Verwirkung der Courtage bei formnichtiger Ankaufsvereinbarung
1. Eine Doppeltätigkeit ist im Immobiliengeschäft regelmäßig nur dann Verwirkungsgrund, wenn eine Vermittlungstätigkeit (keine bloße Nachweistätigkeit) auf beiden Seiten vorliegt und dies dem Kunden nicht vorher offengelegt oder von ihm ausdrücklich gestattet wird.
2. Eine Reservierungsvereinbarung ist unwirksam, wenn auf den Kunden unzulässiger wirtschaftlicher und scheinbar rechtlicher bzw. tatsächlich moralischer Druck in erheblichem Ausmaß ausgeübt wird.
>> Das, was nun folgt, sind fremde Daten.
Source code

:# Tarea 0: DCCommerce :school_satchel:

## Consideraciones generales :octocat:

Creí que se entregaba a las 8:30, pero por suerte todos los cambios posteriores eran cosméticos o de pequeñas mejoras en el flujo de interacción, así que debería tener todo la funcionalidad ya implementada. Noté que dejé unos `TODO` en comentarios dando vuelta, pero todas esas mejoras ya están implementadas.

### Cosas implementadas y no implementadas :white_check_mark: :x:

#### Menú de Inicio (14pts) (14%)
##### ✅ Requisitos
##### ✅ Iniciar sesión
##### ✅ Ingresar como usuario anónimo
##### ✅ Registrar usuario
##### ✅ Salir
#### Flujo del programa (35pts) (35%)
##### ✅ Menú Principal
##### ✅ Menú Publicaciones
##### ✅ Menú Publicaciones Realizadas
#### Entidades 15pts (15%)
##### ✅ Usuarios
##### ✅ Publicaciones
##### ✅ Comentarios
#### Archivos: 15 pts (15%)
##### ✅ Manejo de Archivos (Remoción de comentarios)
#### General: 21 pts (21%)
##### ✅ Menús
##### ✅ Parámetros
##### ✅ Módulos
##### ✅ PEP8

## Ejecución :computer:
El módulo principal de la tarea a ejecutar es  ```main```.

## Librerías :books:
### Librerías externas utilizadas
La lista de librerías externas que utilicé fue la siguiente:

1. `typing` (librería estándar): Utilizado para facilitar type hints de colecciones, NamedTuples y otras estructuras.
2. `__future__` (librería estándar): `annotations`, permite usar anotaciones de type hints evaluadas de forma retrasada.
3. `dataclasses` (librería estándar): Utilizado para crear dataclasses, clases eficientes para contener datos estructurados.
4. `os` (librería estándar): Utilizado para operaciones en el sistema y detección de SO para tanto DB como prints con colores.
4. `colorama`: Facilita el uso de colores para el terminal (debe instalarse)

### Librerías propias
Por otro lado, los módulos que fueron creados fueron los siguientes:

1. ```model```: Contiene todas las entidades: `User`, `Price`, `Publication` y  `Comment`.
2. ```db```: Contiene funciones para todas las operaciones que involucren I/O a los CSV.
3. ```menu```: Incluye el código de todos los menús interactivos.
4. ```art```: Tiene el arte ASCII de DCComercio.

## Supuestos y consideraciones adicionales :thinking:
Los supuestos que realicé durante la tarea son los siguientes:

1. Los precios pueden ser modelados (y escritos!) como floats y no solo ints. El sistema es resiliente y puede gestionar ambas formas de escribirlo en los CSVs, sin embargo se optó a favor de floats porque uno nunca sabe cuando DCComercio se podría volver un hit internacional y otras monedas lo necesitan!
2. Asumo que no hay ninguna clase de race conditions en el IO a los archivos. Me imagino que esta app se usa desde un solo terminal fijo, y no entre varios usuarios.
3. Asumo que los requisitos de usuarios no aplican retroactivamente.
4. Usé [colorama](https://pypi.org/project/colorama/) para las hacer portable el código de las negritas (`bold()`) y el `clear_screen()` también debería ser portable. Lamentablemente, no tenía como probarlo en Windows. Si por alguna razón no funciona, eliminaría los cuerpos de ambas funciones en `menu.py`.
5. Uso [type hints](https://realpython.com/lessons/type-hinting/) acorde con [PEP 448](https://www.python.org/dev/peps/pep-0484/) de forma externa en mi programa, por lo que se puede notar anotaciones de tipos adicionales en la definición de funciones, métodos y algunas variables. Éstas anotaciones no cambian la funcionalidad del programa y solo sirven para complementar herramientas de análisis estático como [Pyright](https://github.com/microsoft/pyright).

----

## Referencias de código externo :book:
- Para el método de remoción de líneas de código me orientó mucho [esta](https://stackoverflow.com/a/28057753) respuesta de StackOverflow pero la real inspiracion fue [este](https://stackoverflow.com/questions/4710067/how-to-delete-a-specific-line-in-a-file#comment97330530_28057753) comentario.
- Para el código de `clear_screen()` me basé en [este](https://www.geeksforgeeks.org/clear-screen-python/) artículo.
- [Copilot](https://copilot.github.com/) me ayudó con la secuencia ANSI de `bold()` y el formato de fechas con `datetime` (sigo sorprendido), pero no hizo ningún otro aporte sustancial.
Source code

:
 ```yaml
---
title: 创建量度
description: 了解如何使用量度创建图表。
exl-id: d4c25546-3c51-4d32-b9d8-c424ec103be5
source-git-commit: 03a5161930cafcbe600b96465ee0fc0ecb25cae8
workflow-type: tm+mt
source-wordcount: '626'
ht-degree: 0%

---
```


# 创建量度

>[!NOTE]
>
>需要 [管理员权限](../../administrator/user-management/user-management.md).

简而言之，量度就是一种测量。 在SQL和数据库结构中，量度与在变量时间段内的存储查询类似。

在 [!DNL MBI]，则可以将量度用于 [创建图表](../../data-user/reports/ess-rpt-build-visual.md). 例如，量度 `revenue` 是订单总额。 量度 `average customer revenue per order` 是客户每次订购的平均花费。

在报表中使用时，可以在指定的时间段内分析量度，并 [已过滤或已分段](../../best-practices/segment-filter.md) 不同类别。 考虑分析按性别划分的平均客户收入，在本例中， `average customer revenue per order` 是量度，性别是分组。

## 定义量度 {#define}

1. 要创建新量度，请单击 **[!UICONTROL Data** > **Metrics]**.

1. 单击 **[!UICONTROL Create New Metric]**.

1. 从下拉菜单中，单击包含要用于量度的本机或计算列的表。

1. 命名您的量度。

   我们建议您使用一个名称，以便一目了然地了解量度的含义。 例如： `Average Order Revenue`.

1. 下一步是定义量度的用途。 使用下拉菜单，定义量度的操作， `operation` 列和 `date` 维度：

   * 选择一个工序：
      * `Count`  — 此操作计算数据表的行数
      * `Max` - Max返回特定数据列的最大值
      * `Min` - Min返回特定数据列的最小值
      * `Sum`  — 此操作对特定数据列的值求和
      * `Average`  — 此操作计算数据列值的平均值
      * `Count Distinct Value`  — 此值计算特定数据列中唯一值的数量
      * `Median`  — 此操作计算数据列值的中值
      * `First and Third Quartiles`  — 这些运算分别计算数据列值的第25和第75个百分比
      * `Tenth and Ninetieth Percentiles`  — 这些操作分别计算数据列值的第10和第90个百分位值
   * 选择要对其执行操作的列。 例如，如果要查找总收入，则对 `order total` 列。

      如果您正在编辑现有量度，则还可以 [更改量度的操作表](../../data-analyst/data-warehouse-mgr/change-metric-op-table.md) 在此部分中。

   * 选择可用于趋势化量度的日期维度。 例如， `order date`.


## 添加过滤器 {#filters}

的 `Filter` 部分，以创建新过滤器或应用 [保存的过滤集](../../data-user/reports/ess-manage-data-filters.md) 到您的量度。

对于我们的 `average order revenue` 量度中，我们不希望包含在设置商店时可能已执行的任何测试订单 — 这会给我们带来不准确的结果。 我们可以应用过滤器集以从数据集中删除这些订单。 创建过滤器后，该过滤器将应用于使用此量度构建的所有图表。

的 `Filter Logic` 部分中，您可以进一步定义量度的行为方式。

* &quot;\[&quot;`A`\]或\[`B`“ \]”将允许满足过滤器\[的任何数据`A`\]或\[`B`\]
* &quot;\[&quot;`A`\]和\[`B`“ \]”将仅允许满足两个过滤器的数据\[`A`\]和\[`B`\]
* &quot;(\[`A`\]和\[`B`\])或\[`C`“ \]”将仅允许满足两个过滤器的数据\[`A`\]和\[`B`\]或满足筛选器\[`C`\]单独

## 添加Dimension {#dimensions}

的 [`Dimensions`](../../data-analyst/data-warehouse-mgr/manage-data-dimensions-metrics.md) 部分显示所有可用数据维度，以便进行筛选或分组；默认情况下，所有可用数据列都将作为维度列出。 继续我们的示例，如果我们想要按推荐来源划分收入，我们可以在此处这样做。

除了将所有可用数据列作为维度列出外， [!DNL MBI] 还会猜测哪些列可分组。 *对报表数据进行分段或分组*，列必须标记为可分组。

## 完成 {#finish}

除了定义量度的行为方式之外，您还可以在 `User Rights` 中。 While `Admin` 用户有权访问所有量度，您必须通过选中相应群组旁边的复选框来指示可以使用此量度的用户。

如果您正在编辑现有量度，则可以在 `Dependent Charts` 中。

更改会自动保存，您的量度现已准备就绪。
3. Bei formnichtigen Ankaufsvereinbarungen verwirkt ein Immobilienmakler seinen Lohnanspruch, wenn er mit an Vorsatz grenzender Leichtfertigkeit seinen Auftraggeber veranlasst, eine „Ankaufsverpflichtung“ zu unterzeichnen, um bei dem Auftraggeber den Eindruck einer Verpflichtung zum Kauf und zur Zahlung von erfolgsunabhängigem Maklerlohn zu erwecken.
Problem/Sachverhalt
Die Kläger verlangen von der beklagten Maklerin die Rückzahlung einer geleisteten Provision in Höhe von € 21.955,00. Die Beklagte hatte sich von den Klägern eine „Reservierungs-/ Ankaufsvereinbarung“ unterzeichnen lassen. Eingangs der umfangreichen Erklärung heißt es: „Käufer erklärt hiermit rechtsverbindlich handelnd, das von vorgenannter Immobilienfirma nachgewiesene und nachstehend bezeichnete Objekt, wie angeboten zu kaufen. Der Kaufpreis beträgt: € 615.000,00.“ Das Landgericht hat die Rückzahlungsklage abgewiesen. Zwischen den Parteien sei ein Maklervertrag zustande gekommen. Der seitens der Kläger behauptete Verwirkungstatbestand gemäß § 654 BGB läge nicht vor, weshalb die auf § 812 BGB gestützte Klage unbegründet sei. Hiergegen wenden sich die Kläger mit der Berufung.
Entscheidung
Mit Erfolg! Es kann dahinstehen, ob die Beklagte für beide Kaufvertragsparteien tätig geworden ist. Eine Doppeltätigkeit ist im Immobilienmaklergeschäft durchaus üblich und grundsätzlich zulässig, sofern der Makler für beide Teile als Nachweismakler oder für den einen als Vermittlungs- und für den anderen als Nachweismakler tätig geworden ist. Eine unzulässige Doppeltätigkeit hat das OLG nicht festgestellt. Die Provision ist aber verwirkt, weil sich die Beklagte durch die Verwendung der von ihr vorformulierten Reservierungs-/Ankaufsvereinbarung ihres Maklerlohns für unwürdig gezeigt habe. Dies deshalb, weil durch die vorzitierte Regelung bei den Käufern der falsche rechtliche Eindruck erweckt worden ist, dass sie sich bereits mit der Unterschrift unter diese Vereinbarung rechtlich bindend zum Abschluss eines Kaufvertrages verpflichtet hätten.
Praxishinweis
Die Verwirkungsrechtsprechung zu § 654 BGB hat eine lange, bereits vom Reichsgericht begründete Tradition. Der BGH betont deren Ausnahmecharakter und hat hierzu in ständiger Rechtsprechung folgende Formulierung entwickelt: „Die Verwirkung des Maklerlohnanspruchs hat Strafcharakter. Nicht jede objektiv erhebliche Pflichtverletzung des Maklers und damit auch nicht jedes Informations- und Beratungsverschulden lässt den Provisionsanspruch nach § 654 BGB entfallen, vielmehr ist in erster Linie subjektiv eine schwerwiegende Treuepflichtverletzung zu fordern; der Makler muss sich seines Lohnes ‚unwürdig‘ erwiesen haben. Das ist nach der Rechtsprechung erst dann der Fall, wenn er seine Treuepflicht vorsätzlich, wenn nicht gar arglistig, mindestens aber in einer dem Vorsatz nahekommenden grob leichtfertigen Weise verletzt hat.“ (BGH NJW 2012, 3718 m. w. N.).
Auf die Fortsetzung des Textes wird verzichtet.